Furthermore, among Brazilian participants, an NC > 40 cm and > 36.1 cm for males and females, respectively, predicted MetS [22] and among Chinese participants, NC ≥ 37 cm for men and NC ≥ 33 cm for women were the best cut-off points for MetS [23]. Since the numbers are similar across different studies, it is safe to assume that our results are true and applicable in the Lebanese. Of course, slight disparity is normal and expected, as is the case for WC among different ethnicities [24]. It is also possible that the slight variation could be due to the procedure used to measure NC, as currently there is no consensus about the exact location of the measurement position [25,26,27,28].
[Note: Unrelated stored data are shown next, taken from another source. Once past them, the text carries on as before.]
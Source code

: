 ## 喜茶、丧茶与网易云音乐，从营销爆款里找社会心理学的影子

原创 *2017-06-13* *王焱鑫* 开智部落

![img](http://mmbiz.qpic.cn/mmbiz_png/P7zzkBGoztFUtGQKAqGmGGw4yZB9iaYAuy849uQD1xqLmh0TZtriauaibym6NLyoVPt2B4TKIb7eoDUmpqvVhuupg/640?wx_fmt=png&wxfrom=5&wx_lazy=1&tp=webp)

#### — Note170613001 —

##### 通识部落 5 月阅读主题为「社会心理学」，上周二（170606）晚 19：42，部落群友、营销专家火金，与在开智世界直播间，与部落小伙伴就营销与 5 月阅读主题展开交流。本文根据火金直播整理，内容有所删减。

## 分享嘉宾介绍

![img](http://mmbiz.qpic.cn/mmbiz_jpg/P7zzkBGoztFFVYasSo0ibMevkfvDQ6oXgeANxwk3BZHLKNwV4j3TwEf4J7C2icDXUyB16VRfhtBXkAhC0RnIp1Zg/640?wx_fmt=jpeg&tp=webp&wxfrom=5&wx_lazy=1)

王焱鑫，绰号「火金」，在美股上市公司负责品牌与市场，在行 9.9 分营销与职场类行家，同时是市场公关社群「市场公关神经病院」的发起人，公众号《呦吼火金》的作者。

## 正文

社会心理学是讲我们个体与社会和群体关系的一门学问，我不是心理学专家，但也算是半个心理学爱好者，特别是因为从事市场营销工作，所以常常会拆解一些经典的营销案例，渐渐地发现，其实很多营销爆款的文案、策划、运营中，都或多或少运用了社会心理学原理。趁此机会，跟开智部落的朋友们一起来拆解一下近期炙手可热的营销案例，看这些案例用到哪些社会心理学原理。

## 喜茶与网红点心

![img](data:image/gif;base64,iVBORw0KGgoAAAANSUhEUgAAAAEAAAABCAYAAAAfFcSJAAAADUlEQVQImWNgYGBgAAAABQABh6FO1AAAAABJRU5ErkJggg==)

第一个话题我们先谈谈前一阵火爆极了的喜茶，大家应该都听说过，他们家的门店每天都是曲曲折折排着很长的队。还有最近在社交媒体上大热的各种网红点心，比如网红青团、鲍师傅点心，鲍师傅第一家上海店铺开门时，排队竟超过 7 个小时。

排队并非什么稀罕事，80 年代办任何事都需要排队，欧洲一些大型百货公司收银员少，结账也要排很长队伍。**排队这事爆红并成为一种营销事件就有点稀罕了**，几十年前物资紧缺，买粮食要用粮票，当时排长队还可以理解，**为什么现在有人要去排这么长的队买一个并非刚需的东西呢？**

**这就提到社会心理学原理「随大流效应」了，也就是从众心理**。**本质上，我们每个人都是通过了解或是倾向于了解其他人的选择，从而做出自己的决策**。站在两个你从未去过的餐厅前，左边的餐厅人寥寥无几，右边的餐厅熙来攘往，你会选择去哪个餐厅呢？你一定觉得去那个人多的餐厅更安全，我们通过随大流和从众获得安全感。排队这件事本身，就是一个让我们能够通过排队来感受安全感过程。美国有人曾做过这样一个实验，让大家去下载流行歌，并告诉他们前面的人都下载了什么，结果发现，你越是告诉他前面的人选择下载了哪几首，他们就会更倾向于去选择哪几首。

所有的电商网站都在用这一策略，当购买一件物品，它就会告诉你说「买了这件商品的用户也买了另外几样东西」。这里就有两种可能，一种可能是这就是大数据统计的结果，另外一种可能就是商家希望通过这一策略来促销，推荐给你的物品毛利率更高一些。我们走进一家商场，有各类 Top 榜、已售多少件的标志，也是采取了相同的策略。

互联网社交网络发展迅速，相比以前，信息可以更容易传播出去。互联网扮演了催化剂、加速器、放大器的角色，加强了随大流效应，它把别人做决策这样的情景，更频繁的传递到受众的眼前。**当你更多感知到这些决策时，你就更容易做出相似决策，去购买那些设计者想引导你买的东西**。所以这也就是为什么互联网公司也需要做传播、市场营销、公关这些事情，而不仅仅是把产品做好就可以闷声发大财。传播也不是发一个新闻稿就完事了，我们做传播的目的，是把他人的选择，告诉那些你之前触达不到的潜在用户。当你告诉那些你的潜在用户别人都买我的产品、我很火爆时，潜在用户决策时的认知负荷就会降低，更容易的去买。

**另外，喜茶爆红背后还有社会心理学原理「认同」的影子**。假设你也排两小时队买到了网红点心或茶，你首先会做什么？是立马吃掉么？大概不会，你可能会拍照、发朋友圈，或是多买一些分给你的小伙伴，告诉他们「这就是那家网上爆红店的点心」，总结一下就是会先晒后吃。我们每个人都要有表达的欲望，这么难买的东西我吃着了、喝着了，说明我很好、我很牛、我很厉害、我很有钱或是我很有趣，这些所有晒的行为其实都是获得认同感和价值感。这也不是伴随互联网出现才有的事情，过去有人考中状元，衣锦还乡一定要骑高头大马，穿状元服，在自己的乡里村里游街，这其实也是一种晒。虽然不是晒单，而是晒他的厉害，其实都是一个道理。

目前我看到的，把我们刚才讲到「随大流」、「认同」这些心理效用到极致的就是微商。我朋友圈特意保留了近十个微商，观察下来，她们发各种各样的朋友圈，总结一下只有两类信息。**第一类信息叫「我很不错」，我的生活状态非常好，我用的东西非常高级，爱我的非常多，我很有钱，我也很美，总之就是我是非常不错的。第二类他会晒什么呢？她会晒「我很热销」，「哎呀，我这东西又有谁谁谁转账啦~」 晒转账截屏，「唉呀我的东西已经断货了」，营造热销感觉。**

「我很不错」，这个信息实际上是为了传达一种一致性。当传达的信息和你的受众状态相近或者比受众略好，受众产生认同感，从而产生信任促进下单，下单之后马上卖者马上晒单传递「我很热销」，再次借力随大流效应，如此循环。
In our study, we found that NC was only significantly correlated with LDL in both genders. NC was only significantly associated with triglycerides in males and total cholesterol in females, Furthermore, we found that SBP was only significantly correlated with NC in females. This is unlike other studies that did actually find correlation between blood lipids, blood pressure and blood glucose markers and NC. For example, Preis et al., (2010) found that NC correlated with all cardiometabolic risk factors except for those of total and LDL cholesterol [25]. Additionally, Laohabut and colleagues (2019) found that there was a positive correlation between NC, BP and LDL-C in both sexes [20]. Moreover, an analysis carried out on the Framingham Heart Study data established that the NC was associated with elevated blood pressure, dyslipidemia and insulin resistance, all of which are markers for MetS [29]. Our results are not in line with these findings, and we hypothesize that this could be due to the fact that our participants were college students, who tend to be younger and healthier than older adults.

Furthermore, in our sample, NC was a better predictor of MetS in males (AUC = 0.738) than in females (AUC = 0.611). This could be because, on average, the females in our sample had a normal BMI, whereas the males were overweight.

We are aware that our study has several limitations; first, our sample consisted of students and is not representative of the entire Lebanese population. Additionally, NC is a proxy measure for upper body fat, and we did not actually measure obesity by any quantifiable method, as we used only BMI and WC. However, we found a correlation between NC and WC, which is validated for abdominal obesity screening [30]. Additionally, this study was a cross-sectional study, and limitations exist with such a study design. Additionally, the percentage of females in the sample was higher than that of males; however, this was the case with this specific university’s enrollment. We also accept that there is a possibility of self-selection bias among the participants.

Despite the limitations, our study had several strengths; first, research assistants were extensively trained prior to the beginning of the study to systematically obtain the anthropometric data. Second, this is the first study conducted in Lebanon and, to our knowledge, also the first study to verify the effectivity of NC as a screening tool for MetS screening.

An increasing number of studies have suggested that NC can be used as a simple and inexpensive anthropometric marker for obesity and MetS [31,32,33]. NC could be superior to WC as a marker for visceral fat [34,35]. Some researchers have criticized WC’s validity and reproducibility because of intraindividual variation, which has been reported to fall anywhere between 0.3 and 4.7 cm, sometimes reaching 8 cm. These fluctuations could result from respiration-related variations, food ingestion and depression of the abdomen, hence potentially giving false-negative results [36]. One other advantage of the NC is that patients are not required to take off any of their clothes, which may be a problem for those who wear veils or have body image issues.

6. Conclusions

In conclusion, NC could be a promising anthropometric marker for visceral fat and abdominal obesity. It could also be used as a less invasive tool to screen for MetS in both community and clinical settings. However, for a robust association, future large-scale and representative studies should be carried out to determine cut-offs among all age groups and sexes.